Visitor Putin takes tea, no advice
On a brief trip to London April 17, Russia's new president wooed investors, stood firm on Chechnya.
LONDON
The new boss of the Kremlin is signalling that he's in charge, and in no mood to take advice from the West.
Instead, Vladimir Putin clearly intends to dish it out.
In a 24-hour visit to London - his first trip abroad since election as Russian president on March 26 - Mr. Putin startled Prime Minister Tony Blair by launching an attack on what he termed the West's "interference" on breakaway Chechnya. But Putin, who like Mr. Blair is in his 40s, also presented himself as a youthful reformer, capable of restoring stability and prestige to the world's largest nation, and eager to encourage foreign investment.
His hard-line remarks indicate that when he meets President Clinton in Moscow in June, Putin will flatly reject criticism that Russian forces have violated human rights and committed atrocities in the nearly seven-month-old war against Chechen rebels.
And in three hours of talks with the British leader, Putin gave notice that Moscow would refuse to reduce its arsenal of nuclear warheads if the United States located part of its proposed antimissile shield in Britain.
At a joint news conference, a somber Putin said, "I consider that it was very important for us to inform one of the Western leaders of the position of Russia, connected on the one hand with the ratification of START II [arms reduction treaty], and on the other hand how we consider the US national missile-defense system and of those armed elements that have been deployed in various parts of Western Europe."
His comments were in line with the stance adopted last month, when the former KGB spy told Russian nuclear-weapons designers that their work was vital and said any country's place in the world was determined by its military might.

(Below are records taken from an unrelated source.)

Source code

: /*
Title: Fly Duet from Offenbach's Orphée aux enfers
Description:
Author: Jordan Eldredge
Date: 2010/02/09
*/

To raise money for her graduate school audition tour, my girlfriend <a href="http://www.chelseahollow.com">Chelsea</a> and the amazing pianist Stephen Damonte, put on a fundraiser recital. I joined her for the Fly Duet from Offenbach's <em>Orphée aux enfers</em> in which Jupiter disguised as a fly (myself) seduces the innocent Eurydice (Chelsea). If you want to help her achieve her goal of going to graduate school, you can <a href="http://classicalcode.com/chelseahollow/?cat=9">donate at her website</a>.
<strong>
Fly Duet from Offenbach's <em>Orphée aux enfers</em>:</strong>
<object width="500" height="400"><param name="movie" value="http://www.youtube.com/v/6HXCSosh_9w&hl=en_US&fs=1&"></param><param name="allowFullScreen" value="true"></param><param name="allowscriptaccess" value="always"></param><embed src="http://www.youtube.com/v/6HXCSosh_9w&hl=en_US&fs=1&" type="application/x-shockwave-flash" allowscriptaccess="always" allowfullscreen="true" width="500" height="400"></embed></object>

Martin Nicholson, Russian-affairs analyst at London's Royal Institute of International Affairs, says Putin came through as "a vigorous, tough politician" determined to "try to seize the high moral ground on Chechnya and on nuclear issues.
"Putin sees the possession of nuclear weapons as a measure of political strength," Mr. Nicholson says.

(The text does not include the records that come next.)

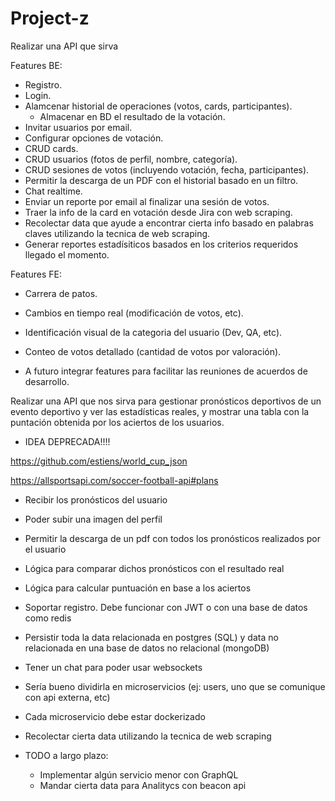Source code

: # Project-z

Realizar una API que sirva 

Features BE:

- Registro.
- Login.
- Alamcenar historial de operaciones (votos, cards, participantes).
  - Almacenar en BD el resultado de la votación.
- Invitar usuarios por email.
- Configurar opciones de votación.
- CRUD cards.
- CRUD usuarios (fotos de perfil, nombre, categoría).
- CRUD sesiones de votos (incluyendo votación, fecha, participantes).
- Permitir la descarga de un PDF con el historial basado en un filtro.
- Chat realtime.
- Enviar un reporte por email al finalizar una sesión de votos.
- Traer la info de la card en votación desde Jira con web scraping.
- Recolectar data que ayude a encontrar cierta info basado en palabras claves utilizando la tecnica de web scraping.
- Generar reportes estadísiticos basados en los criterios requeridos llegado el momento.

Features FE:
- Carrera de patos.
- Cambios en tiempo real (modificación de votos, etc).
- Identificación visual de la categoria del usuario (Dev, QA, etc).
- Conteo de votos detallado (cantidad de votos por valoración).

- A futuro integrar features para facilitar las reuniones de acuerdos de desarrollo.

Realizar una API que nos sirva para gestionar pronósticos deportivos de un evento deportivo y  ver las estadísticas reales, y mostrar una tabla con la puntación obtenida por los aciertos de los usuarios. 


- IDEA DEPRECADA!!!!

https://github.com/estiens/world_cup_json

https://allsportsapi.com/soccer-football-api#plans

- Recibir los pronósticos del usuario
- Poder subir una imagen del perfil
- Permitir la descarga de un pdf con todos los pronósticos realizados por el usuario
- Lógica para comparar dichos pronósticos con el resultado real
- Lógica para calcular puntuación en base a los aciertos
- Soportar registro. Debe funcionar con JWT o con una base de datos como redis
- Persistir toda la data relacionada en postgres (SQL) y data no relacionada en una base de datos no relacional (mongoDB)
- Tener un chat para poder usar websockets
- Sería bueno dividirla en microservicios (ej: users, uno que se comunique con api externa, etc)
- Cada microservicio debe estar dockerizado
- Recolectar cierta data utilizando la tecnica de web scraping


- TODO a largo plazo:
    - Implementar algún servicio menor con GraphQL
    - Mandar cierta data para Analitycs con beacon api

"In terms of style, what we are seeing is a Kremlin politician of a younger generation, with the kind of vigor and focus we noticed when Mikhail Gorbachev made his first appearances in the West," Nicholson adds.
In a five-minute outburst that British officials later privately compared to the ranting of Soviet-era leaders, Putin told the April 17 news conference, "For Russia, it is completely untenable that one of its territories should be used as a launching pad for enemies of Russian statehood and sovereignty."
And in remarks that made the normally buoyant and smiling Blair wince, Putin warned European countries to "wake up" to the threat of "fundamentalist extremists on their borders."
Moscow blames Chechen insurgents for a string of apartment bombings in Russia last summer that killed 300 people. And in two incursions into the neighboring Russian republic of Dagestan, Chechen rebels called for creation of an Islamic state in the Caucasus.
Putin went on to accuse European governments of failing to support Russian actions in Chechnya because, he said, they were "afraid of reactions among the Muslim inhabitants of Europe."
Ahead of the Putin visit, Blair had said he was inviting the incoming president to London in a bid to build "a bridge of understanding" with Moscow. To reinforce the goodwill approach, he included a cup of tea with Queen Elizabeth II on the Russian leader's itinerary. Putin kept the royal appointment, sweeping through the gates of Buckingham Palace in a Soviet-style, bulletproof black Zil limousine.
British officials were guarded about the tone of private discussions between Blair and Putin, but reports suggested that the British leader's hopes for a friendly chat were not fulfilled. At their press conference, Blair gave a hint of Putin's mood when he spoke of the Russian leader's "passion" and "deeply held belief" about what was at stake in the Caucasus.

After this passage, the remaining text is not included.